# Corsair H115 Lüfter steuern



## dasbasti (2. Februar 2017)

*Corsair H115 Lüfter steuern*

Hey Leute,
ich habe ein z10pe d8 asus geschenkt bekommen mit 2 corsair h115. Leider drehen die Lüfter immer auf 100% egal was ich im Bios bei cpu1&cpu2 fan einstelle. Die Corsair Software kann ich nicht benutzen, weil ich nur einen usb 2.0 stecker frei hätte. Woran kann das liegen, dass die BIOS Einstellungen vom CPU Fan überhaupt keinen Effekt haben?


----------



## Chimera (3. Februar 2017)

*AW: Corsair H115 Lüfter steuern*

Wenn du nen 3 Pin Lüfi an nen PWM Header hängst und im UEFI nicht von PWM auf DC stellen kannst, dann musst du mit permanent 100% Drehzahl laufen, da 3 Pin Lüfis nix mit nem PWM Signal anfangen können. Wenn du jedoch PWM Lüfis dran hast, dann müssen die sich auch theoretisch problemlos regeln lassen. Und zu dem USB Problem, da gibt es gaaaaanz simple Lösungen: einfach diesen oder diesen holen, schon hast du mehr Header für USB. Wobei ich es schon bissel armseelig find, wenn ein Dual CPU Brett nur einen USB Header hat (ok, hat dafür glaubs 2x USB 3.0 intern, ist aber dennoch mager).


----------



## dasbasti (3. Februar 2017)

*AW: Corsair H115 Lüfter steuern*

Ich verstehe nicht ganz? Die standart Corsair Lüfter sind doch PWM? Ich habe von der Pumpe das Steuerungskabel am CPU FAN 1 und 2, aber nichts ändert sich durch die Bios Einstellung.


----------



## Chimera (3. Februar 2017)

*AW: Corsair H115 Lüfter steuern*

Nun, Corsair ist da halt eh so bissel eigen, denn die Lüfis werden ja am Link angeschlossen und dann über das Link geregelt. Das Kabel von der Pumpe zum CPU_FAN ist, wenn ich mich nicht ganz irre, für die Pumpe. Denn bei den Corsair Modellen mit Corsair Link kann man ja Pumpe UND Lüfis regeln, nur eben über die Software. Wen ndu sie ohne Software regeln willst, darfst du die Lüfis nicht an der Pumpe anschliessen, sondern musst sie direkt an dem Fan Header (so wie man es z.B. auch bei der Silent Loop machen muss).
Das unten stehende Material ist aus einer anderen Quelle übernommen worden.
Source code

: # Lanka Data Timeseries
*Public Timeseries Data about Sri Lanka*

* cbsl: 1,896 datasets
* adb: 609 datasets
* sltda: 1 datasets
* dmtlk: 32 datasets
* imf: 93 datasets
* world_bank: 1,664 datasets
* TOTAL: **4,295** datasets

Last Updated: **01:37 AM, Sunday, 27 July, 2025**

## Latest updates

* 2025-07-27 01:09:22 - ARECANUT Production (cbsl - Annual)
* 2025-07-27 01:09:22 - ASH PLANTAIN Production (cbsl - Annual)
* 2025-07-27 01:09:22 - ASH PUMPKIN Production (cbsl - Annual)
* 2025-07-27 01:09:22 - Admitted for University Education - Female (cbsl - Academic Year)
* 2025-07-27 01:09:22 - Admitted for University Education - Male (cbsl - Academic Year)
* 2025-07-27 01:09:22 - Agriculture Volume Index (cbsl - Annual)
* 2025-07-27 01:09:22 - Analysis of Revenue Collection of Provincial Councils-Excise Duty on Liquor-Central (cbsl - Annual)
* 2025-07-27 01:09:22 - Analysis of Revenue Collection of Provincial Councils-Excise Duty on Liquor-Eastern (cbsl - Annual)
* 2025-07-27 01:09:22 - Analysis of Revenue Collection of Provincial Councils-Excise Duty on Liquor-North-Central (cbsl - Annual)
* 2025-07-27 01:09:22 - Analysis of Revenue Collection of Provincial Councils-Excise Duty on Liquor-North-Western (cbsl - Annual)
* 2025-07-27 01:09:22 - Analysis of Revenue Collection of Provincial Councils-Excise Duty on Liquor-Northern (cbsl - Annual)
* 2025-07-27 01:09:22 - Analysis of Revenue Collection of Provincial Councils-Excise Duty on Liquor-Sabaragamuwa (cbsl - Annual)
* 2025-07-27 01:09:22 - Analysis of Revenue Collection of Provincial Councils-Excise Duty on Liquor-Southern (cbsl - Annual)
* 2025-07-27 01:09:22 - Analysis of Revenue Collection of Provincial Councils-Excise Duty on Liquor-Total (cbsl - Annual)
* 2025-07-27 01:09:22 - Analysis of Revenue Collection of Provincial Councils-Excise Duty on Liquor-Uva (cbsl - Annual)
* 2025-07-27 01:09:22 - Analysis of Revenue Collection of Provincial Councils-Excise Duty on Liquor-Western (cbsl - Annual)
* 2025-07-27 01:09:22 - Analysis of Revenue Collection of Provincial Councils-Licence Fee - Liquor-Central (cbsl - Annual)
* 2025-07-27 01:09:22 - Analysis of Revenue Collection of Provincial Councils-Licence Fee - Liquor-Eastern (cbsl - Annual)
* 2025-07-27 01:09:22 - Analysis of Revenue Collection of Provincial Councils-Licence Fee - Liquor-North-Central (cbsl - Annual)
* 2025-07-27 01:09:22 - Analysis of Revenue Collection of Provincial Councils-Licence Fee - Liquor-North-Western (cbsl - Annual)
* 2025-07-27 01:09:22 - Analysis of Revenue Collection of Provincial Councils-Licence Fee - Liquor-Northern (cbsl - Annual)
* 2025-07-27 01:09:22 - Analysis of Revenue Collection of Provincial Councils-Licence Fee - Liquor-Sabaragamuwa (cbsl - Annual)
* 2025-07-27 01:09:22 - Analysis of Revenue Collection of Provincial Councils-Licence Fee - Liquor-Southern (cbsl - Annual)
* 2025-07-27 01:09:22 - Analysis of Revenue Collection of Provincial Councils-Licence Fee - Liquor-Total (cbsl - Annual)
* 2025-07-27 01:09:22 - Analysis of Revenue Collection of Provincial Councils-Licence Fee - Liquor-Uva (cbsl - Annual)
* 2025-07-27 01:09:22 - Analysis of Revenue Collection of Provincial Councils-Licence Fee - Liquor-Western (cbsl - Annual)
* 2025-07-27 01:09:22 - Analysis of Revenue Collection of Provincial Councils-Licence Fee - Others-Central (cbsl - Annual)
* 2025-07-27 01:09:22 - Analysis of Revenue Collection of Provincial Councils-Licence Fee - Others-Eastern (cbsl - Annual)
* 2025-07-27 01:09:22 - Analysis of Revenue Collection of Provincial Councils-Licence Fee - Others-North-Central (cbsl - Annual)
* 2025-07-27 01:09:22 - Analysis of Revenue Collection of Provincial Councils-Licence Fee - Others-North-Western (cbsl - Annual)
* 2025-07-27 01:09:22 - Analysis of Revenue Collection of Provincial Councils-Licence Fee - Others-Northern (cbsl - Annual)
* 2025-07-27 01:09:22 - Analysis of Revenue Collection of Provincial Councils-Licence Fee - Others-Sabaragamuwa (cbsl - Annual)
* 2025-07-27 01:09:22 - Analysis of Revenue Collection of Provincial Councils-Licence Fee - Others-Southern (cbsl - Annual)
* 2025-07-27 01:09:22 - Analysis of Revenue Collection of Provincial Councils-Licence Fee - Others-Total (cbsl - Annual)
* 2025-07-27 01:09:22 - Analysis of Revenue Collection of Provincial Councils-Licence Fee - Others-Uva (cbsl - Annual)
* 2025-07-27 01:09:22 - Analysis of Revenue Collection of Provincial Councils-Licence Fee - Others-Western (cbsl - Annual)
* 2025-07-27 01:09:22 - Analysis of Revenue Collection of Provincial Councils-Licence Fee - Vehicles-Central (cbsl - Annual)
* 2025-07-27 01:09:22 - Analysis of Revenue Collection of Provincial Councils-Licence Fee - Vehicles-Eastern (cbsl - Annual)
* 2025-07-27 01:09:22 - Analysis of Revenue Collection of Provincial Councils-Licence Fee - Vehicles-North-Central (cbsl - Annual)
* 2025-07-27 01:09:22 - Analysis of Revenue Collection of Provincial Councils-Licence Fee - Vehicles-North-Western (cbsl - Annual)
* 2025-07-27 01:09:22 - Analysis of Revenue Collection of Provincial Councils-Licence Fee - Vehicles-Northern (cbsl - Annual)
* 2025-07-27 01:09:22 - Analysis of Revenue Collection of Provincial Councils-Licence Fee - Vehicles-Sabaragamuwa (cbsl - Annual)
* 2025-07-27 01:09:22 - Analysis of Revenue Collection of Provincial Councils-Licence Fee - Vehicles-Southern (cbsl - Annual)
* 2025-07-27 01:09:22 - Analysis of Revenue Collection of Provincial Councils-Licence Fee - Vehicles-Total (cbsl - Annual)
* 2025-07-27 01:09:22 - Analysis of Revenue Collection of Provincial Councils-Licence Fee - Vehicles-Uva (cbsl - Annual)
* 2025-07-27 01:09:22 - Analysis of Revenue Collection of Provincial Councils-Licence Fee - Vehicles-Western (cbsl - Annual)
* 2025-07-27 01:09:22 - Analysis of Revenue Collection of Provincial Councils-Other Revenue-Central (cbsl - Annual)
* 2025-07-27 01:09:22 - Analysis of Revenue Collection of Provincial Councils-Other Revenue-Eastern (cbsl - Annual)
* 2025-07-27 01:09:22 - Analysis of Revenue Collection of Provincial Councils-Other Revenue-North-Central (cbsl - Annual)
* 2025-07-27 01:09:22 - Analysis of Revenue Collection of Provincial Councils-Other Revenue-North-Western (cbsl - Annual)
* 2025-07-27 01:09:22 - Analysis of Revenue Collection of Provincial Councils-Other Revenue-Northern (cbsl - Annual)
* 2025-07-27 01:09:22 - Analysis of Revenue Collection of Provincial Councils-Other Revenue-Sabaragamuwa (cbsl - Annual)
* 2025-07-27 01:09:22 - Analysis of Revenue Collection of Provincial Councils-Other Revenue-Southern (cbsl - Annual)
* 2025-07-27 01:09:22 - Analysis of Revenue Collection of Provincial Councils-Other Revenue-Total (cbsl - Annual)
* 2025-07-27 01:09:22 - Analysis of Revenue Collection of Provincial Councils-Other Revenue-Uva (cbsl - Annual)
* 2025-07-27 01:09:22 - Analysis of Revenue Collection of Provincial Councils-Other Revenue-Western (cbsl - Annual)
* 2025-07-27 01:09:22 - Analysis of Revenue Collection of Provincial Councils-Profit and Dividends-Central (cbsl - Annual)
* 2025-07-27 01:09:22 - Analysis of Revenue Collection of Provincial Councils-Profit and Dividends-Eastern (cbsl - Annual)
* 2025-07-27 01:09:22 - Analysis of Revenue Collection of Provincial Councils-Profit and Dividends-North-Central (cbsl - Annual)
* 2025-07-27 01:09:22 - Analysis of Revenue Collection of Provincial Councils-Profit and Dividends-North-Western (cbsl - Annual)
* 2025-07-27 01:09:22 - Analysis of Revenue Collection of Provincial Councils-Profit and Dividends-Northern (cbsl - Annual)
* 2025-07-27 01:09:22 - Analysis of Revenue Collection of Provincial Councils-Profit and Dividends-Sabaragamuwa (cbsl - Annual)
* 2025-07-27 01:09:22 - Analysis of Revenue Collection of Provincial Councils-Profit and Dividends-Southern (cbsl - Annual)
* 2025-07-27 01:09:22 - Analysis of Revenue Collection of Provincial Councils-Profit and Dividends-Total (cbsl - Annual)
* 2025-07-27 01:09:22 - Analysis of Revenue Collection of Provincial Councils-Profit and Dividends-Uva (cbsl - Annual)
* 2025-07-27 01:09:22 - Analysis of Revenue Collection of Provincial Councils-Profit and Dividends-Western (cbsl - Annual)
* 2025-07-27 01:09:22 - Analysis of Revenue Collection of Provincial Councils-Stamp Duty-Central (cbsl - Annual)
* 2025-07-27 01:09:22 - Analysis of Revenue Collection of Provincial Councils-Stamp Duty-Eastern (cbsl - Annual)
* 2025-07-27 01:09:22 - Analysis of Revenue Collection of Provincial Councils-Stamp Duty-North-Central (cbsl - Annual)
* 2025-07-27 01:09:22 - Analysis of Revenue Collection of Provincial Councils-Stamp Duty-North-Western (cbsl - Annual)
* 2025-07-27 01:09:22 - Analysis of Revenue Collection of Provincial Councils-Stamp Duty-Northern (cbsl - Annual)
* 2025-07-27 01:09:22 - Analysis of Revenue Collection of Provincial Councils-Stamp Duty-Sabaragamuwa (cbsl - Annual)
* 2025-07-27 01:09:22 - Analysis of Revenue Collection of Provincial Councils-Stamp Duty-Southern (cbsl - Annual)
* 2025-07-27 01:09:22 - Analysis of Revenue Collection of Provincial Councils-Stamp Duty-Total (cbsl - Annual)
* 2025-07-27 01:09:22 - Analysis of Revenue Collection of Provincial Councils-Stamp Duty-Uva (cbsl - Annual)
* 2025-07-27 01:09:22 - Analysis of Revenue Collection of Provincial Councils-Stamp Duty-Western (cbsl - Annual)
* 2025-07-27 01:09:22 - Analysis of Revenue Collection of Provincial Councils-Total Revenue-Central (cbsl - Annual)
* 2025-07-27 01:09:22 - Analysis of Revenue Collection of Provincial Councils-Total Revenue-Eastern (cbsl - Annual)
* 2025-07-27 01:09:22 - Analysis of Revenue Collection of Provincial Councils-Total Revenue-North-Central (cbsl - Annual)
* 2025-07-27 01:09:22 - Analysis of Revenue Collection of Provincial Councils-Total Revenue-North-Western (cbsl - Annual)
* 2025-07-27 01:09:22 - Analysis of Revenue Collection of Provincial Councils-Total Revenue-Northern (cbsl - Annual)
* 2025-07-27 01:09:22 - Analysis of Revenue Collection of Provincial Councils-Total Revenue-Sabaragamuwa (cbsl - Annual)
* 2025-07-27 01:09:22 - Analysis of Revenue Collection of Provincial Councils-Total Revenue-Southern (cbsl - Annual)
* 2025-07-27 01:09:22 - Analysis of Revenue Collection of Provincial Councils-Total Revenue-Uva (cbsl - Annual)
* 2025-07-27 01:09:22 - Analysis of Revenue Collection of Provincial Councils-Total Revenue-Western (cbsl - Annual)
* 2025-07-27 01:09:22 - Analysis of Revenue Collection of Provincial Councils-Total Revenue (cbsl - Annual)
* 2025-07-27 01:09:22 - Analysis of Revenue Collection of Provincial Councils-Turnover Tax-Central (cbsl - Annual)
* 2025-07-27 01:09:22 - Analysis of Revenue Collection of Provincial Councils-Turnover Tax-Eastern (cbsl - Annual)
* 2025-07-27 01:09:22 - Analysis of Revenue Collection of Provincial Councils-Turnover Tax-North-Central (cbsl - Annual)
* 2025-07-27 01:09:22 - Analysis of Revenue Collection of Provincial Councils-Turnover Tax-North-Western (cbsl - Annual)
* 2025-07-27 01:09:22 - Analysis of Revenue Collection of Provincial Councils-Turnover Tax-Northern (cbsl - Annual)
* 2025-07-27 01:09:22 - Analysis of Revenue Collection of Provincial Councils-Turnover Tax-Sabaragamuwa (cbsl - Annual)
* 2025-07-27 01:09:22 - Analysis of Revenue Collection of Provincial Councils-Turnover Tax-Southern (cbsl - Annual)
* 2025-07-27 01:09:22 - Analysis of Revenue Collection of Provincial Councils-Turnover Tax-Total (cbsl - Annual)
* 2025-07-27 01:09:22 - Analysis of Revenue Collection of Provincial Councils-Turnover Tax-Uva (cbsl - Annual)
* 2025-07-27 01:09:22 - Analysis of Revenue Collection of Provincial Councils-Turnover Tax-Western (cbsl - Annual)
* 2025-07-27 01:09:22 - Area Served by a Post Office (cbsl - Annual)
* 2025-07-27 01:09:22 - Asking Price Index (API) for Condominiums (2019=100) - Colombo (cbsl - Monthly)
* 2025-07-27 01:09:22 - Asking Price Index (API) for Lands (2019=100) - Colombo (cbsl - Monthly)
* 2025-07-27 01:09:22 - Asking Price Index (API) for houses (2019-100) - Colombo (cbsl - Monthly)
Wenn man mal ins Manual guckt, sieht man ja auch:




			Dieser Inhalt steht nur eingeloggten Mitgliedern zur Verfügung.
        



Da steht es ja auch noch, dass der Anschluss für die Pumpe ist und nicht die Lüfis regelt. Wie gesagt, ohne Corsair Link wirst du wohl die Lüfios separat anschliessen müssen. Und selbst mit Corsair Link weiss ich nicht mal, ob du da dann auch noch über das UEFI Einfluss auf die Lüfis nehmen kannst oder dies explizit nur über die Corsair Software geht.


----------



## dasbasti (3. Februar 2017)

*AW: Corsair H115 Lüfter steuern*

Gut zu wissen, ich dachte schon mein Mainboard hat einen Tick  Jetzt muss ich nur noch eine Anwendung für die Kiste finden...

Kann man überhaupt 2 Kühlungen mit Link steuern?


----------



## Chimera (4. Februar 2017)

*AW: Corsair H115 Lüfter steuern*

Ob es über die Software geht, ist ne gute Frage. Am besten erstellst du mal nen Thread im Corsair-Bereich und fragst Bluebeard, ob es möglich ist oder nicht. Theoretisch sollt es gehen, ist jedenfalls bei der CAM Software von NZXT so. Da hat ein kollege seine Kraken X61 zusammen mit dem Hybridkühler Kraken G10 über die CAM Software geregelt, wobei ich sagen muss, dass ich die CAM eben eh viel ausgereifter find als die Corsair Link Software (vorallem dünkt es mich, dass sie in den vergangenen Monaten deutlich weniger Bugs aufwies). Ist aber eh Geschmackssache


----------



## dasbasti (4. Februar 2017)

*AW: Corsair H115 Lüfter steuern*

Also ich habe einfach beide USB Kabel auf einen USB2.0 internen Header umgeklemmt. Damit brauche ich keinen Adapter. Die 2 Kühlungen lassen sich sehr gut gemeinsam mit der Link software steuern, funktioniert alles super


----------